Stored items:
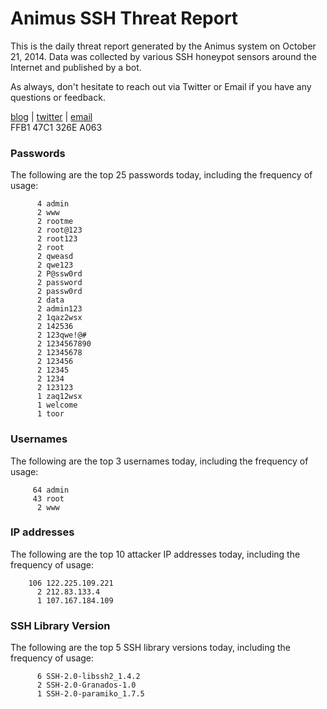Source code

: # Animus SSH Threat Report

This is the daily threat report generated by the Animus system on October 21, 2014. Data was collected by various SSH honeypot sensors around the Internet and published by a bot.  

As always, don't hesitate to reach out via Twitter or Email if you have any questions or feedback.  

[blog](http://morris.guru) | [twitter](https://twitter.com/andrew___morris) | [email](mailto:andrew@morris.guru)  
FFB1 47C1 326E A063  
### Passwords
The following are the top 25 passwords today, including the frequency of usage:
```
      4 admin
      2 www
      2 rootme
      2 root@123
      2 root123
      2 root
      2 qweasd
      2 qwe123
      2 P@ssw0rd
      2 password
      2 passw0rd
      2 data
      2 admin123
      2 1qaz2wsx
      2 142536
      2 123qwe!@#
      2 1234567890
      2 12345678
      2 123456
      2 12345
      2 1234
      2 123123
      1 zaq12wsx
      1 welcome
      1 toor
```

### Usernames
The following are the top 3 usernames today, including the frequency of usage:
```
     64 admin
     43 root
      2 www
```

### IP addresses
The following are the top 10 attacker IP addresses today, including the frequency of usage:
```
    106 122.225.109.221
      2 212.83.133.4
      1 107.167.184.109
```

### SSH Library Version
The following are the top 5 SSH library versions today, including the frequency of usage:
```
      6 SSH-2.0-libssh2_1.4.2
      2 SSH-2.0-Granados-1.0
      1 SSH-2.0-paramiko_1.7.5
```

* * *

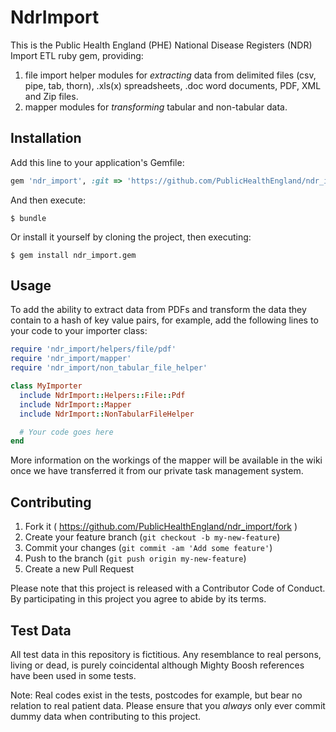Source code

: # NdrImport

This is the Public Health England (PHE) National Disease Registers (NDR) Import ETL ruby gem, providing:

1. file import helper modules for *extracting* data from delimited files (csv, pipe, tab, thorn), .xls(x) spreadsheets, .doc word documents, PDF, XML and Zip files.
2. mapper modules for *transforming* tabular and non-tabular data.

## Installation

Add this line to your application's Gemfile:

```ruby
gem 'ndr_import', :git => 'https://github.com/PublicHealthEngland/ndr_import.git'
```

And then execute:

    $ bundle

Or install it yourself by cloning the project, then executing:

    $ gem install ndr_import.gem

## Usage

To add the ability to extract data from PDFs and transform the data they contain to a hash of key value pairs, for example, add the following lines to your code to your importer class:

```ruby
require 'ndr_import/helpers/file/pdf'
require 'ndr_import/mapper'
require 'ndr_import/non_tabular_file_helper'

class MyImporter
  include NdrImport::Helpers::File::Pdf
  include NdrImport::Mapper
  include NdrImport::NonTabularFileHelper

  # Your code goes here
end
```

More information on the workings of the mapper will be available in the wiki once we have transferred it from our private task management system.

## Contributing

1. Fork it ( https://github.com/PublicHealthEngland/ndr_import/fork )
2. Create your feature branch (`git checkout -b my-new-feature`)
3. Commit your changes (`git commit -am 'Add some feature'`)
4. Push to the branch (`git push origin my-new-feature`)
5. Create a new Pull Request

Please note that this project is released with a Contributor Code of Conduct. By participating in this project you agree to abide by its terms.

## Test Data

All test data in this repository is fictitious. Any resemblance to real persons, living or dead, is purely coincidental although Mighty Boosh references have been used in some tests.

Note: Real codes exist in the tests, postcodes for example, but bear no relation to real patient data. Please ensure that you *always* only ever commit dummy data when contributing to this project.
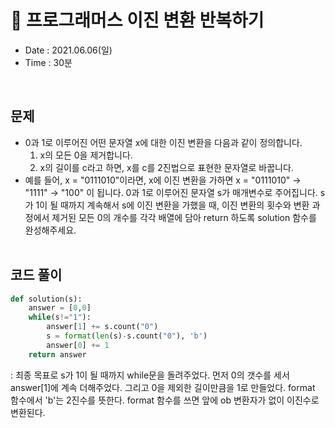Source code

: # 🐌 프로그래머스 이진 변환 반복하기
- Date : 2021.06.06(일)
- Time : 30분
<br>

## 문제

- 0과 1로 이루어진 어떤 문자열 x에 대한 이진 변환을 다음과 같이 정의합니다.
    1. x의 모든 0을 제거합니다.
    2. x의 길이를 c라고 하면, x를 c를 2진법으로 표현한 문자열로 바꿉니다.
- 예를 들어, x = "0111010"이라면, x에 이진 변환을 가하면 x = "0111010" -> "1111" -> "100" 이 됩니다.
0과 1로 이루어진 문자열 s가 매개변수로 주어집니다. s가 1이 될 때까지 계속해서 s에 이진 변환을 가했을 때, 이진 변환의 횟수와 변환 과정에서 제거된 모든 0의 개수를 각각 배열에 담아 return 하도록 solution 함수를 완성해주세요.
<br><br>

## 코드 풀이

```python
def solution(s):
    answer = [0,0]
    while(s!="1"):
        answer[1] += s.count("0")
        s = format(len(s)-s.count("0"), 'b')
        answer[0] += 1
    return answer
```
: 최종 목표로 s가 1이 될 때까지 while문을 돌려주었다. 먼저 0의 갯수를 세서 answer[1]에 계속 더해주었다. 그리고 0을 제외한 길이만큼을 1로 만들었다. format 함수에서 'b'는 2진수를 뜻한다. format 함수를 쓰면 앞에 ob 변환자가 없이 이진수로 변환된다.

--

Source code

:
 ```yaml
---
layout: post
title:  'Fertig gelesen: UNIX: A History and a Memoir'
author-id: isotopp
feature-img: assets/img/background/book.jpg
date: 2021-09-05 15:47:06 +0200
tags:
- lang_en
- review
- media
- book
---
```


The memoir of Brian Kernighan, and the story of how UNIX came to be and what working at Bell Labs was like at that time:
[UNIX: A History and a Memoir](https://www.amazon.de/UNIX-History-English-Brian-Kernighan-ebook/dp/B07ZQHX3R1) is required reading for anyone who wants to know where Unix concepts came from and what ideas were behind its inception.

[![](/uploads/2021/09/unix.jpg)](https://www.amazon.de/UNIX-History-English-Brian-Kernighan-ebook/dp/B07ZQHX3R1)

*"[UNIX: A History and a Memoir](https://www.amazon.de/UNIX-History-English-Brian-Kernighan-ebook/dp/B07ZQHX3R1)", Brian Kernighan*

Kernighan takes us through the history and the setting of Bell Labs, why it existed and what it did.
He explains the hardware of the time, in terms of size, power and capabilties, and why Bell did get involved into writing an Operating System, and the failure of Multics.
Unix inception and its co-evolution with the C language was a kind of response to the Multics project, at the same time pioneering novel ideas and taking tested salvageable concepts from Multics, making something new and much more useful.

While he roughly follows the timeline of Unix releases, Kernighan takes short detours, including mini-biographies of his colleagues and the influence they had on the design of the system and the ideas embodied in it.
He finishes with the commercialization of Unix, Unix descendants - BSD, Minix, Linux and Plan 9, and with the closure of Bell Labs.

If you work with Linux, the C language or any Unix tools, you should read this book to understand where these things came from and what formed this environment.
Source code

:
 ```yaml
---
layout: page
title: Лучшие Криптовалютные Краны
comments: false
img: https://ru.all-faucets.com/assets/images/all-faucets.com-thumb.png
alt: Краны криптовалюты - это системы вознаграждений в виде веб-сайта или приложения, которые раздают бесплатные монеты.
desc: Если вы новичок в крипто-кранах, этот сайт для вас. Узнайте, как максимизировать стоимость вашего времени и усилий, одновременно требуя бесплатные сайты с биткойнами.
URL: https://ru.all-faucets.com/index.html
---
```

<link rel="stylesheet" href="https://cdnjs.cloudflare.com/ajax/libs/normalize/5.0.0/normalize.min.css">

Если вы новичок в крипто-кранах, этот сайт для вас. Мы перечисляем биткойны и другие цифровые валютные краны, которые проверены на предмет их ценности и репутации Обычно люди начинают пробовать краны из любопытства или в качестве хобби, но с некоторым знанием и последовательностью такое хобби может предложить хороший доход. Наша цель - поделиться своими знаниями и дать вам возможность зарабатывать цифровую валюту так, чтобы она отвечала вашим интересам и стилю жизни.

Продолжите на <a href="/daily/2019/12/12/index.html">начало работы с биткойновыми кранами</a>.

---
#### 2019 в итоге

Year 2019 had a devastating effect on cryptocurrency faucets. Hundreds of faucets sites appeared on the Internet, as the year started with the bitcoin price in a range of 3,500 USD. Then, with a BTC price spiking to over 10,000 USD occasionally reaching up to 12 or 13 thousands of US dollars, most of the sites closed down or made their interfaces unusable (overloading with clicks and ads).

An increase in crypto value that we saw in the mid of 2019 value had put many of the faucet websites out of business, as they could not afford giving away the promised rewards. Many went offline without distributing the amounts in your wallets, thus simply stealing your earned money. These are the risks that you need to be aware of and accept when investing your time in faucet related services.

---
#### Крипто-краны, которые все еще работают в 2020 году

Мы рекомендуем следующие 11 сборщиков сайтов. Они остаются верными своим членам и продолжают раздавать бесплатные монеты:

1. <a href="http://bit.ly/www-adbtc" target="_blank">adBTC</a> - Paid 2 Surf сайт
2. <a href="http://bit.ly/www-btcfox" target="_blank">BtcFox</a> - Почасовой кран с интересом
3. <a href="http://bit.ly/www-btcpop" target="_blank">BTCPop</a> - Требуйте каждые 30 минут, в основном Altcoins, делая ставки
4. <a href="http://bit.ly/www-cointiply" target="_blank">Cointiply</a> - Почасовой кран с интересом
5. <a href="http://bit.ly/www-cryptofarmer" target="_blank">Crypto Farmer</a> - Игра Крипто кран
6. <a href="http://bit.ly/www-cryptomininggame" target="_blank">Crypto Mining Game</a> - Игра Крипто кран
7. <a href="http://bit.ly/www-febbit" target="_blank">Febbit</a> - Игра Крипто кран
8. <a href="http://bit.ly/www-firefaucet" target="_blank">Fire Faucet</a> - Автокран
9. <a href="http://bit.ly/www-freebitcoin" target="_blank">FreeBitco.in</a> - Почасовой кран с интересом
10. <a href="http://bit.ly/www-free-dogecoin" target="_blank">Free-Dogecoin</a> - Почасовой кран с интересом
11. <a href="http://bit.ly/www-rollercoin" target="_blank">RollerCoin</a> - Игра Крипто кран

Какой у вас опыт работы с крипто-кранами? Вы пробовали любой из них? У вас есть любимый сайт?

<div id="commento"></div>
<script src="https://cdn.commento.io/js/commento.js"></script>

Exercise instructions:
Repeat, without pictures, exactly the lines of the data above from the one containing "2. Create your" through the one containing "1. x의 모든 0을 제거합니다.", including both and adding nothing.

Written response:
2. Create your feature branch (`git checkout -b my-new-feature`)
3. Commit your changes (`git commit -am 'Add some feature'`)
4. Push to the branch (`git push origin my-new-feature`)
5. Create a new Pull Request

Please note that this project is released with a Contributor Code of Conduct. By participating in this project you agree to abide by its terms.

## Test Data

All test data in this repository is fictitious. Any resemblance to real persons, living or dead, is purely coincidental although Mighty Boosh references have been used in some tests.

Note: Real codes exist in the tests, postcodes for example, but bear no relation to real patient data. Please ensure that you *always* only ever commit dummy data when contributing to this project.
Source code

: # 🐌 프로그래머스 이진 변환 반복하기
- Date : 2021.06.06(일)
- Time : 30분
<br>

## 문제

- 0과 1로 이루어진 어떤 문자열 x에 대한 이진 변환을 다음과 같이 정의합니다.
    1. x의 모든 0을 제거합니다.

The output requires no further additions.